As sementes voaram por um tempo, esta era a tarefa diária que ela havia estipulado para si mesma: evoluir. O espaço ainda não estava organizado, mas ela não tinha pressa para avançar; a barra de progresso já marcava 79%. Em mais um dia, poderia atualizar para o espaço de nível três!

Ela estava muito ocupada. No caminho do exílio, não podia permanecer muito tempo dentro do espaço, e havia tantos tesouros para organizar. "Quando chegar à terra selvagem, vou comprar servos para me atenderem, para limpar meus vasos!"

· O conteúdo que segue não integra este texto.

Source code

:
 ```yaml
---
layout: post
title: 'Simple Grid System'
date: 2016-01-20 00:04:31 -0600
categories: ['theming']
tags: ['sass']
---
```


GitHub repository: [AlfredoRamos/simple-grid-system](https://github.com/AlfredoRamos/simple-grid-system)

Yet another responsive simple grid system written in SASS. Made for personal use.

Suzan Ni Yue guardava esse belo desejo e dormiu profundamente até amanhecer.

"Irmã Su!" San Hu veio chamá-la para ir à cidade.

"San Hu, se eu disser para seu pai que quero comprar uma carroça puxada por bois para levar meu marido, você acha que ele vai concordar?"

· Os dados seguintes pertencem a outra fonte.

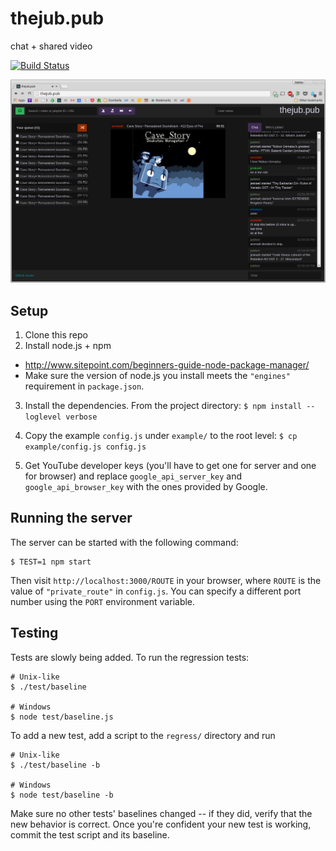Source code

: # thejub.pub
chat + shared video

[![Build Status](https://travis-ci.org/aromatt/thejub.pub.svg)](https://travis-ci.org/aromatt/thejub.pub)

![thejub.pub screenshot](/public/images/thejub.pub.png)

## Setup
1. Clone this repo
2. Install node.js + npm
 * http://www.sitepoint.com/beginners-guide-node-package-manager/
 * Make sure the version of node.js you install meets the `"engines"` requirement in `package.json`.
3. Install the dependencies. From the project directory: `$ npm install --loglevel verbose`
4. Copy the example `config.js` under `example/` to the root level: `$ cp example/config.js config.js`

5. Get YouTube developer keys (you'll have to get one for server and one for browser) and replace `google_api_server_key` and `google_api_browser_key` with the ones provided by Google.

## Running the server
The server can be started with the following command:
```
$ TEST=1 npm start
```
Then visit `http://localhost:3000/ROUTE` in your browser, where `ROUTE` is the value of `"private_route"` in `config.js`. You can specify a different port number using the `PORT` environment variable.

## Testing
Tests are slowly being added. To run the regression tests:

```
# Unix-like
$ ./test/baseline

# Windows
$ node test/baseline.js
```

To add a new test, add a script to the `regress/` directory and run

```
# Unix-like
$ ./test/baseline -b

# Windows
$ node test/baseline -b
```

Make sure no other tests' baselines changed -- if they did, verify that the
new behavior is correct. Once you're confident your new test is working,
commit the test script and its baseline.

"Carroça puxada por bois!" San Hu mostrou uma expressão difícil. "Vamos tentar! Eu vou falar por você!"

"Não precisa, eu vou falar sozinha, espere por mim!" Suzan Ni Yue sentia que, nesse tipo de situação, não bastava apenas ter conexões; o dinheiro precisava entrar em ação!

Colocando uma nota de cem taéis na mão, ela não se importou em gastá-la. Como diz o ditado, quem não arrisca não petisca; sem investir prata, não subiria na carroça.

"Oficial Liu, posso falar um instante?"

Liu Quan, ao ver Suzan Ni Yue sorrir para ele, sentiu uma estranha sensação na cabeça.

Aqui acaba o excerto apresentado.